With so much misery, it's amazing that the misery index.
hasn't been revived by various pundits as a metric for how wretched we all are. The misery index is an economic measure developed by economist Arthur Okun in the 1970s, during a period of high inflation and unemployment known as stagflation caused by the oil price shock and its macroeconomic impact. The misery index was created by adding the inflation rate with the unemployment rate, with higher totals indicating greater economic hardship for the general people. The index has occasionally been expanded to include factors such as the bank lending rate. While not a perfect measure of economic welfare, it may be instructive to determine whether such an index captures the current atmosphere of economic anguish and despair. The accompanying figure, based on data from the St. Louis Federal Reserve Bank's Federal Reserve Economic Data (FRED) source, depicts a monthly triple misery index consisting of the sum of Canada's CPI inflation rate, monthly unemployment rate, and central bank rate from 1962 to 2023. Such a long time span allows us to evaluate Canadian sorrow over time, which is extremely eye-opening.

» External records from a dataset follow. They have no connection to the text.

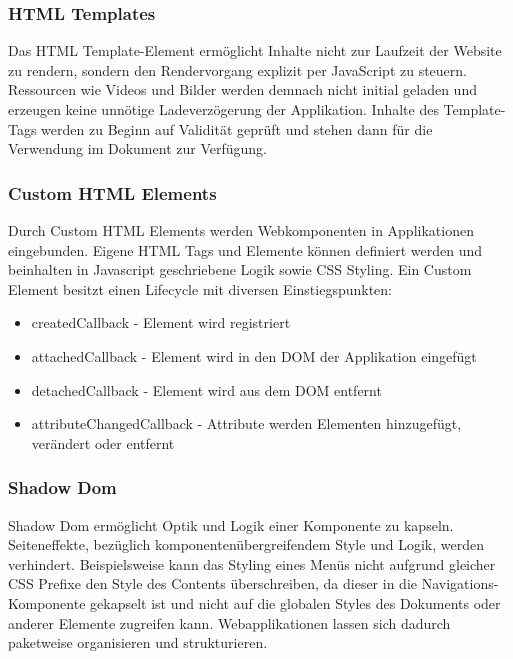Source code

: \vspace{0.3cm}

\vspace{0.3cm}

\subsubsection{HTML Templates}

Das HTML Template-Element ermöglicht Inhalte nicht zur Laufzeit der Website zu rendern,
sondern den Rendervorgang explizit per JavaScript zu steuern. Ressourcen wie Videos und Bilder werden demnach
nicht initial geladen und erzeugen keine unnötige Ladeverzögerung der Applikation.
Inhalte des Template-Tags werden zu Beginn auf Validität geprüft und stehen dann für die Verwendung im Dokument
zur Verfügung.

\subsubsection{Custom HTML Elements}

Durch Custom HTML Elements werden Webkomponenten in Applikationen eingebunden.
Eigene HTML Tags und Elemente können definiert werden und beinhalten in Javascript geschriebene Logik sowie CSS Styling.
Ein Custom Element besitzt einen Lifecycle mit diversen Einstiegspunkten:

\begin{itemize}
\item createdCallback - Element wird registriert
\item attachedCallback - Element wird in den DOM der Applikation eingefügt
\item detachedCallback - Element wird aus dem DOM entfernt
\item attributeChangedCallback - Attribute werden Elementen hinzugefügt, verändert oder entfernt
\end{itemize}


\subsubsection{Shadow Dom}
Shadow Dom ermöglicht Optik und Logik einer Komponente zu kapseln.
Seiteneffekte, bezüglich komponentenübergreifendem Style und Logik, werden verhindert.
Beispielsweise kann das Styling eines Menüs nicht aufgrund gleicher CSS Prefixe den Style des Contents überschreiben,
da dieser in die Navigations-Komponente gekapselt ist und nicht auf die globalen Styles des Dokuments oder anderer Elemente zugreifen kann.
Webapplikationen lassen sich dadurch paketweise organisieren und strukturieren.
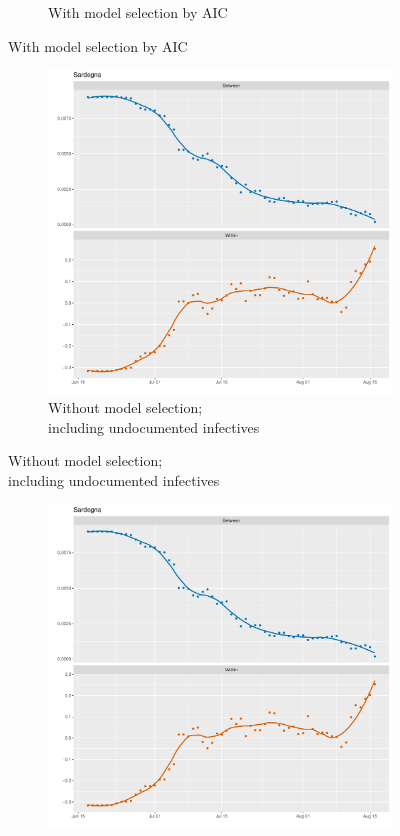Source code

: \documentclass[12pt]{article}
\begin{document}
\begin{appendices}
\begin{figure}[H]
\begin{subfigure}{\textwidth}
    	      \caption{With model selection by AIC}
    	      \label{fig:beta_between_over_time_isole_aic}
    	    \end{subfigure}
    	\end{figure}
        \begin{figure}[H]\ContinuedFloat
    	    \begin{subfigure}{\textwidth}
    	      \centering
    	      \includegraphics[width=0.8\linewidth]{output/model_between_lag14_betas_Isole_UndocQuadratic_rolling.pdf}
    	      \caption{Without model selection; \\ including undocumented infectives}
    	      \label{fig:beta_between_over_time_isole_regular_undoc}
    	    \end{subfigure}
        \end{figure}
        \begin{figure}[H]\ContinuedFloat
    	    \begin{subfigure}{\textwidth}
    	      \centering
    	      \includegraphics[width=0.8\linewidth]{output/model_between_lag14_betas_Isole_aic_UndocQuadratic_rolling.pdf}

\end{subfigure}
\end{figure}
\end{appendices}
\end{document}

The 1960s were a really golden age for the economy.
but they were also characterized by some of the lowest levels of misery in sixty years. Misery began to rise in the 1970s and appears to have peaked in the early 1980s, when the unemployment rate peaked at 13 percent, inflation peaked at more than 12 percent, and the bank rate, believe it or not, hit over 20 percent one month, making the current 5 percent look like a monetary tea party. Janice Nelson created the graphic After peaking in the early 1980s, misery fell, rebounded somewhat in the early 1990s, and then fell again, progressively bottoming out to values slightly lower than even the 1960s in 2017. Since 2017, they have risen, and according to the data, we are now at least as unhappy as we were in the 1990s. From 1962 to 2023, the triple misery index averaged 16.8. As of June 2023, the Canadian misery index is 15—just slightly lower than the historical average. The most wretched month in Canada was August 1981, when the misery index reached 40.6. During that month, the unemployment rate was 7.2%, the bank rate was 20.9%, and inflation was 12.5%. The least miserable month in Canada was June 2017, with a rating of 8. The unemployment rate was 6.2%, the bank rate was 1%, and inflation was just above 1%.
The misery index depicted below shows that misery has increased.
since 2017, yet it is still lower than the historical average—and even lower than the early to mid-1990s. It is significantly lower than the period spanning the mid-1970s to almost 1990. However, talking to individuals and following social or mainstream media gives the impression that things are far worse than the misery index suggests. So, why are Canadians so unhappy, considering that the misery index is not near historical highs? This is a confusing and essential question. One argument is that the indicator may not adequately capture Canada's current misery because misery is more than the sum of unemployment, interest, and inflation rates. Perhaps we could include more economic variables, such as the growth rate of real per capita GDP, or create a separate inflationary index for rentals and housing. This would imply that the structure of unhappiness is no longer as simple as it once was, but has become more complicated and diversified, much like the country as a whole, and that the misery index need a significant overhaul. Another explanation is the age-old adage that timing is important in both life and politics. While the recent rise in unhappiness is minor in comparison to earlier historical periods, it follows a nearly two-decade period of low and declining misery. It also comes after a global pandemic and several years of anxiety, change, and disruption, which have made everyone more irritable and less tolerant than usual.